Exercise description:
Below are records; copy every line in them that holds the word "each".

Provided information:
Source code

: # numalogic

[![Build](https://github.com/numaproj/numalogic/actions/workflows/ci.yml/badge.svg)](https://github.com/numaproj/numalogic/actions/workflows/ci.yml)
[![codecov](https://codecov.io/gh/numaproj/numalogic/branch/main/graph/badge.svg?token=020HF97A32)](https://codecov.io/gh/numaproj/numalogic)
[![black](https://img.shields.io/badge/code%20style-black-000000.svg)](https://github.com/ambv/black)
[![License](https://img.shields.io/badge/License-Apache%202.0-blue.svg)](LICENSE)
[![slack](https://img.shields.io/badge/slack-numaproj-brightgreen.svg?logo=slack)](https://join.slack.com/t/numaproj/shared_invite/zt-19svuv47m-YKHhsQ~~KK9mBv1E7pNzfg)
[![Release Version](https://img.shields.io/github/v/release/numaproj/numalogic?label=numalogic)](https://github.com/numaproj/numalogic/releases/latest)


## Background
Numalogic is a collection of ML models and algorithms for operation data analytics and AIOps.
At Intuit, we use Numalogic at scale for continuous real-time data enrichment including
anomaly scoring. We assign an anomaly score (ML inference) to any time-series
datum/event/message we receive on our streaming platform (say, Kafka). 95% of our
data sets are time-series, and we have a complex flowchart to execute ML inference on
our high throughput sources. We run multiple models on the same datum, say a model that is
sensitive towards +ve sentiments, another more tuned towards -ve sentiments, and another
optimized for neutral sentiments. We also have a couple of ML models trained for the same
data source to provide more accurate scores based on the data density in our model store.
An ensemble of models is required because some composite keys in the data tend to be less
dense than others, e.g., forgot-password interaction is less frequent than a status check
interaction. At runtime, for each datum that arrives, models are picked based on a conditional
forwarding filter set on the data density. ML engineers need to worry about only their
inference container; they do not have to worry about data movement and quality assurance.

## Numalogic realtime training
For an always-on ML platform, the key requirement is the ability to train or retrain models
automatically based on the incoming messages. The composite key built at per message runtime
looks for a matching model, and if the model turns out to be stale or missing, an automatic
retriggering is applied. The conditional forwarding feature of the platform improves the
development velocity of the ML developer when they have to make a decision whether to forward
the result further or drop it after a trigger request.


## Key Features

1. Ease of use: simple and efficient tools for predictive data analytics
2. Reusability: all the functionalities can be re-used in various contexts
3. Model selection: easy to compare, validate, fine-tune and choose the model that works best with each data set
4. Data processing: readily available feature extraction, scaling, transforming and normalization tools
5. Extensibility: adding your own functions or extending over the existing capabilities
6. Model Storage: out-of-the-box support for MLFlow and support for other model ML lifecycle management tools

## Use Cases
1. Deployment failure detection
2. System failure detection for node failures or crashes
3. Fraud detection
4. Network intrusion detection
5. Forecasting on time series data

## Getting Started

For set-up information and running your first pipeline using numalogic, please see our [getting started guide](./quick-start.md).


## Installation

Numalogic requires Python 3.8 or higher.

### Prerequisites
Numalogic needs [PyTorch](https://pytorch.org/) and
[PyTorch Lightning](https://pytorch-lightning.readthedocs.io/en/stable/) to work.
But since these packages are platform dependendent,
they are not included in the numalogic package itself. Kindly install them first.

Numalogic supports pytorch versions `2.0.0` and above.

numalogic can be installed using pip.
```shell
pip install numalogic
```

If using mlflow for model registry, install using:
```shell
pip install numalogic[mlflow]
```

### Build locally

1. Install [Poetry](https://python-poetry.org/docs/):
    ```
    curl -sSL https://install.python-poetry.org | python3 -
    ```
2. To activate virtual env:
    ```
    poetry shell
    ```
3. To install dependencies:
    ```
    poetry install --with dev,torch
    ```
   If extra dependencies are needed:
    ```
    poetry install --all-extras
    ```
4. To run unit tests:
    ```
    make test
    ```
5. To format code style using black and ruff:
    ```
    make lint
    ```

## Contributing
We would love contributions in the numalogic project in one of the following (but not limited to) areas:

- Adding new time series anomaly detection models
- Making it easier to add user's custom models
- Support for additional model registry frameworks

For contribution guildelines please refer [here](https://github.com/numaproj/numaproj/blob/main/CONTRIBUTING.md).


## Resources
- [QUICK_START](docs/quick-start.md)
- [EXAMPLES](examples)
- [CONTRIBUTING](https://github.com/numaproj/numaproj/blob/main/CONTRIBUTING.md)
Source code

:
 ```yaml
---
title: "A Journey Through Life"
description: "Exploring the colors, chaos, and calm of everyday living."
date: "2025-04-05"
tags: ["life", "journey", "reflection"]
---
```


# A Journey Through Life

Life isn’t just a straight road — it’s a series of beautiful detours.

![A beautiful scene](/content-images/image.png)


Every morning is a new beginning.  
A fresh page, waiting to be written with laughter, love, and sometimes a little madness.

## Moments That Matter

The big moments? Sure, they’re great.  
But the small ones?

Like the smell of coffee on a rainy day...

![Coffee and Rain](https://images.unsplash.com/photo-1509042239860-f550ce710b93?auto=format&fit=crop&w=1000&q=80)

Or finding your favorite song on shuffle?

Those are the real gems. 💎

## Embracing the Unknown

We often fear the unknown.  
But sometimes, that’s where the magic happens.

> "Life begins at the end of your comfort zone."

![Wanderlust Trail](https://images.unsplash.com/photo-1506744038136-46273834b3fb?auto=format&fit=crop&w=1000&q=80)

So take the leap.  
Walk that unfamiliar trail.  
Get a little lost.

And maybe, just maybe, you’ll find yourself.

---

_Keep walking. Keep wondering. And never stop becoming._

Completed exercise:
interaction. At runtime, for each datum that arrives, models are picked based on a conditional
3. Model selection: easy to compare, validate, fine-tune and choose the model that works best with each data set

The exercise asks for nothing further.